The Sand Is Suffocating

23

It took two days. Two full days for volunteers to scrape the beach clean after the bank holiday monstrosity. New Brighton isn’t a postcard right now. It’s a landfill site wearing waves as an excuse.

Steve Taylor runs The New Brighteners. He knows this sand better than most. He watched tents collapse like dead bodies. Towels rotted on the dunes. Kids’ clothes, forgotten. A gazebo frame lay abandoned. Wet wipes. Millions of them.

“It was the worst I’ve seen for some time.”

Bins? Useless. The five large containers at Fort Perch Rock filled up before lunch. Street bins burst open early, leaking trash back into the wind. You can’t fight physics with goodwill. Or at least, you couldn’t this time.

Taylor admits most folks are decent. They pack out. They care. But volume breaks systems. Weekends are different beasts. The trash pile grows faster than human hands can sweep it. It overwhelms the grid.

Is it fair to blame the cleaners? Probably not. But visitors notice. Locals feel it too. Harry, up from Runcorn for the day, put it bluntly. We want pretty spots. So keep them that way.

Jo brought her family. She’s pragmatic about lunch wrappers. You eat it? You bury the proof. Or bag it. Doesn’t take a PhD.

Then there is the takeout industry.
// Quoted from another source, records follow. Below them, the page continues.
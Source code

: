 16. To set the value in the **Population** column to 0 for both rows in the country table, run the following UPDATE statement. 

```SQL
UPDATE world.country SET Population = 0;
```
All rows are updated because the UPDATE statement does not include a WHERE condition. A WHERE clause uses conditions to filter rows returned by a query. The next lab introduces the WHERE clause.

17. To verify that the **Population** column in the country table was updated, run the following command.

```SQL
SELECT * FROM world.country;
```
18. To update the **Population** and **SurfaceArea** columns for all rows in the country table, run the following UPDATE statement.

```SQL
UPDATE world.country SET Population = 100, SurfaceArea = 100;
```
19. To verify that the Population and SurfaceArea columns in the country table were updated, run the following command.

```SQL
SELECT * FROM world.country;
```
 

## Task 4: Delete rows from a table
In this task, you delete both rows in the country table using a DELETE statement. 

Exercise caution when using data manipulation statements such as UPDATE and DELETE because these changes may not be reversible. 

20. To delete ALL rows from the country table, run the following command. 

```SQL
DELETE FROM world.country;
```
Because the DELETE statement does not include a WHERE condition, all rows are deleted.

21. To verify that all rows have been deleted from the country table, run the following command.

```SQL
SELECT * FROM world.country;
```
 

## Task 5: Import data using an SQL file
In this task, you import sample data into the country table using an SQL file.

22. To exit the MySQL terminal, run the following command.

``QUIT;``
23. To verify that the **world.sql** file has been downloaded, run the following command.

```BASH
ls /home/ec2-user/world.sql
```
Dawn’s Burgers has been on the Wirral for thirty-eight years. Dawn has seen everything. Floods. Strikes. Riots. Never this much wrapper clutter. She called it absolutely crazy.

“I have never seen anything like it.”

She points out a simpler truth. These are adults. They know where bins live. We cannot treat grown men like toddlers needing direction. Yet here we are. Waiting for a municipal cleanup crew to fix our individual laziness.

Dawn blames the timing. The public bins sat full. Emptying doesn’t happen in real time. It happens on a schedule. Reality doesn’t pause for a schedule. So the sand accumulates the receipts of our convenience.